À la naissance du bébé, le premier problème réside dans le choix du prénom. Mileidy ou Maivi ? Ernesto ou Camilo ? Ou encore Yumara, Yosbel, Leidan, Franmar, Julimar, Legna... Comment s'appellent les Cubains et Cubaines d'aujourd'hui ?
À Cuba, les noms traditionnels proviennent pour l'essentiel de l'héritage espagnol. On connaît très bien les Antonio, Maria, Esperanza, Carmen, Manuel ou Pedro ; cependant, ils ont été aujourd'hui dépassés, étant considérés comme démodés ou évoquant des personnes du troisième âge.

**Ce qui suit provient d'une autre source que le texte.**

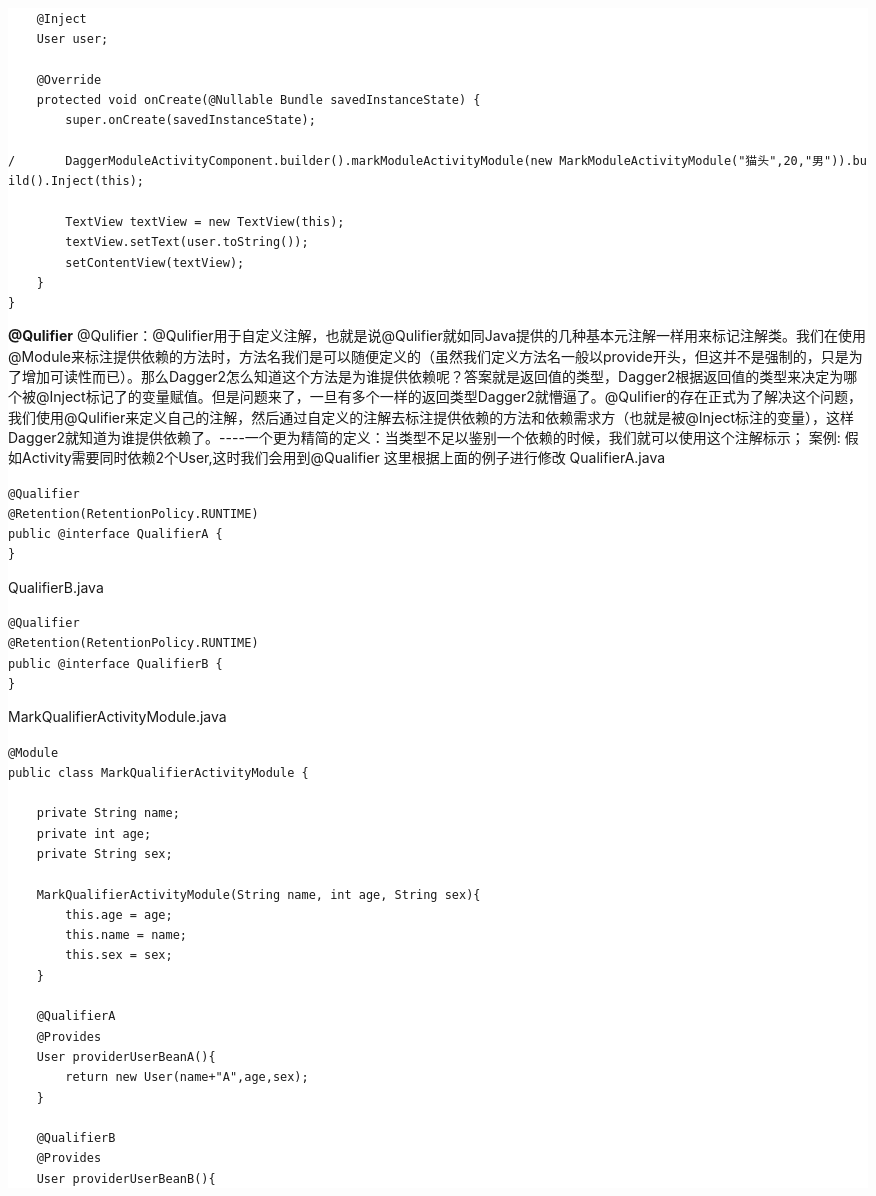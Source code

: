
 ```
    @Inject
    User user;

    @Override
    protected void onCreate(@Nullable Bundle savedInstanceState) {
        super.onCreate(savedInstanceState);

/       DaggerModuleActivityComponent.builder().markModuleActivityModule(new MarkModuleActivityModule("猫头",20,"男")).build().Inject(this);

        TextView textView = new TextView(this);
        textView.setText(user.toString());
        setContentView(textView);
    }
}
```

**@Qulifier**
@Qulifier：@Qulifier用于自定义注解，也就是说@Qulifier就如同Java提供的几种基本元注解一样用来标记注解类。我们在使用@Module来标注提供依赖的方法时，方法名我们是可以随便定义的（虽然我们定义方法名一般以provide开头，但这并不是强制的，只是为了增加可读性而已）。那么Dagger2怎么知道这个方法是为谁提供依赖呢？答案就是返回值的类型，Dagger2根据返回值的类型来决定为哪个被@Inject标记了的变量赋值。但是问题来了，一旦有多个一样的返回类型Dagger2就懵逼了。@Qulifier的存在正式为了解决这个问题，我们使用@Qulifier来定义自己的注解，然后通过自定义的注解去标注提供依赖的方法和依赖需求方（也就是被@Inject标注的变量），这样Dagger2就知道为谁提供依赖了。----一个更为精简的定义：当类型不足以鉴别一个依赖的时候，我们就可以使用这个注解标示；
案例:
假如Activity需要同时依赖2个User,这时我们会用到@Qualifier
这里根据上面的例子进行修改
QualifierA.java
```
@Qualifier
@Retention(RetentionPolicy.RUNTIME)
public @interface QualifierA {
}
```
QualifierB.java
```
@Qualifier
@Retention(RetentionPolicy.RUNTIME)
public @interface QualifierB {
}
```

MarkQualifierActivityModule.java
```
@Module
public class MarkQualifierActivityModule {

    private String name;
    private int age;
    private String sex;

    MarkQualifierActivityModule(String name, int age, String sex){
        this.age = age;
        this.name = name;
        this.sex = sex;
    }

    @QualifierA
    @Provides
    User providerUserBeanA(){
        return new User(name+"A",age,sex);
    }

    @QualifierB
    @Provides
    User providerUserBeanB(){
```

Les processus historiques ont également influencé les choix. Immédiatement après l'avènement de la Révolution de 1959, on a vu une augmentation notoire des Fidel, Raoul, Ernesto et Camilo, noms qui traduisaient des sentiments d'admiration et de respect. On a même l'exemple d'une femme de trente-quatre ans environ s'appelant Marxlenin, ainsi nommée en hommage à Karl Marx et Vladimir I. Lénine.
Il existe par ailleurs à Cuba une tradition d'héritage de noms issus d'autres cultures, comme la russe, déterminée par les relations politiques et socio-économiques avec l'ex-Union Soviétique. C'est ainsi qu'ont été très populaires les Alexei, Yuri, Boris, Tatiana, Katia.
Il existe d'autres raisons concernant le choix des prénoms, basées sur des emprunts linguistiques. Il est devenu très courant d'adopter des termes étrangers à notre réalité, dont bon nombre provient de l'anglais : Leydi pour lady (dame), Mileidy pour my lady (ma dame), Maivi pour maybe (peut-être), Olnavy pour Old Navy (marque de confections), Usnavi pour US.Navy (marine des États-Unis) et Danyer pour danger.
D'autres raisons, par contre, déterminent les prénoms des fillettes et des garçons d'aujourd'hui. Les goûts de chaque parent et les chanteurs et artistes à la mode jouent un rôle important. Par exemple, dans les années 90, certains prénoms féminins ont été en vogue comme Ruth, Raquel, Lindalba, Isaura et Malu, sous l'influence des feuilletons brésiliens Femmes de sable, La dame du destin ou l'esclave Isaure.
Avec le temps, cependant, les motivations ont changé. On a assisté à des cas surprenants comme la combinaison de trois pronoms personnels de la langue espagnole pour créer Yotuel (moi, toi, lui), prénom porté par un des musiciens du groupe Los Orishas. De même, on a vu la réunion du mot oui décliné en plusieurs langues : Dayesi (da en russe, yes en anglais et si en espagnol).
Pour des personnes dont la langue maternelle n'est pas l'espagnol de Cuba, certains prénoms s'avèrent très difficiles à prononcer. Parmi eux, ceux qui commencent par Y, qui ont marqué toute une génération de Cubains : Yanisey, Yumilsis, Yumara, Yosbel, Yadel, Yulieski, Yolaide, Yamisel, Yoerkis, Yuset, Yohendry, Yander, Yunier.
Cependant, certaines traditions ne sont jamais démodées, c'est pourquoi pères et mères à Cuba décident de combiner leurs prénoms comme Sariman (Sara et Manuel), Reycel (Rey et Celia), Leidan (Leida et Daniel), Franmar (Francisco et Marina) et Julimar (Julio et Maria). Sans compter ceux qui, dans leur course à l'originalité, ont donné à leurs enfants le nom d'un de leur parent à l'envers : Legna (Angel), Anele (Elena), Sixela (Alexis) ou Anaeli (Ileana).
Par ailleurs, le cas de la famille de musiciens Alfonso constitue une nouveauté en la matière : elle est composée de L. Valdés, chanteur du groupe Sintesis et de sa fille et son fils, X et M, eux aussi des musiciens reconnus qui, outre leur carrière prestigieuse dans la musique cubaine, sont les promoteurs d'un espace socioculturel très intéressant pour ceux qui visitent Cuba : la Fábrica de Arte.